The Hyatt Regency Dubai is a luxury, five-star hotel located on Deira Corniche in Dubai, United Arab Emirates. It is the first Hyatt Hotel in UAE. It has 421 rooms and an additional complex of 388 apartments called The Galleria Residence.

==History==
Plans for the Hyatt Regency Dubai emerged in November 1976, originally as a hotel with 475 rooms, suites, and more than 400 apartments. It was also first set to have a revolving restaurant on the 29th floor, night club, theatre, restaurants and a sports and recreation centre. The construction of the hotel began in 1977 backed by the Sheikh Rashid bin Saeed Al Maktoum, the Ruler of Dubai. It was opened to the public on 5 May 1980. Frank Kelly Design Architect, Emad Khaja Project Architect, Resident Architect, Garry Whitney, Interiors, Project Associate, Ben Worley of the design house ‘3D International’ of Houston, Texas designed the building for Abdul Wahab Galadari. Contractors were Cementation International, a subsidiary of the Trafalgar House Group headed by Mike Slater of Great Britain.

==Overview==
The property is built over 700,352 sqft.

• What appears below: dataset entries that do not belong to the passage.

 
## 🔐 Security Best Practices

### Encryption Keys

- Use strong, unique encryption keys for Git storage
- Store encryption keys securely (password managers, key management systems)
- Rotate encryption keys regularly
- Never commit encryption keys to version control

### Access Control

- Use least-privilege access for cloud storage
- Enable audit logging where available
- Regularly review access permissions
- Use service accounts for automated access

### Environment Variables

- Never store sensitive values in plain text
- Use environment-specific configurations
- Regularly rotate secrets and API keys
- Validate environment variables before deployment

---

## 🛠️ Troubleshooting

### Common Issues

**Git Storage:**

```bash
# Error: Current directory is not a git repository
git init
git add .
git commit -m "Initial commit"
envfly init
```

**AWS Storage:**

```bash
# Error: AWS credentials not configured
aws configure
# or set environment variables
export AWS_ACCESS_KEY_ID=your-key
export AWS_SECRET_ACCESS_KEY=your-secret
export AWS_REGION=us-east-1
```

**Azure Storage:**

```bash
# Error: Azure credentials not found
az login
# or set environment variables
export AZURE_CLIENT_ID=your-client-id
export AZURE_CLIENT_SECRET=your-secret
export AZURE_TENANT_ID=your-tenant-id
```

It is one of the first steel buildings in Dubai. The Structural Consultant was Joe Colaco, and it has been built to U.S. Building Standards in all aspects. Interior Designer & NOT the Architect was Gary Whitney. It has luxury meeting & conventions space of 20,032 sqft. The hotel has 3 restaurants including Al Dawaar (revolving restaurant), Miyako (Japanese) and The Kitchen (international). 4 bars include Hibiki Karaoke Lounge, Carpenter's Bar, The Bar & Pool Bar.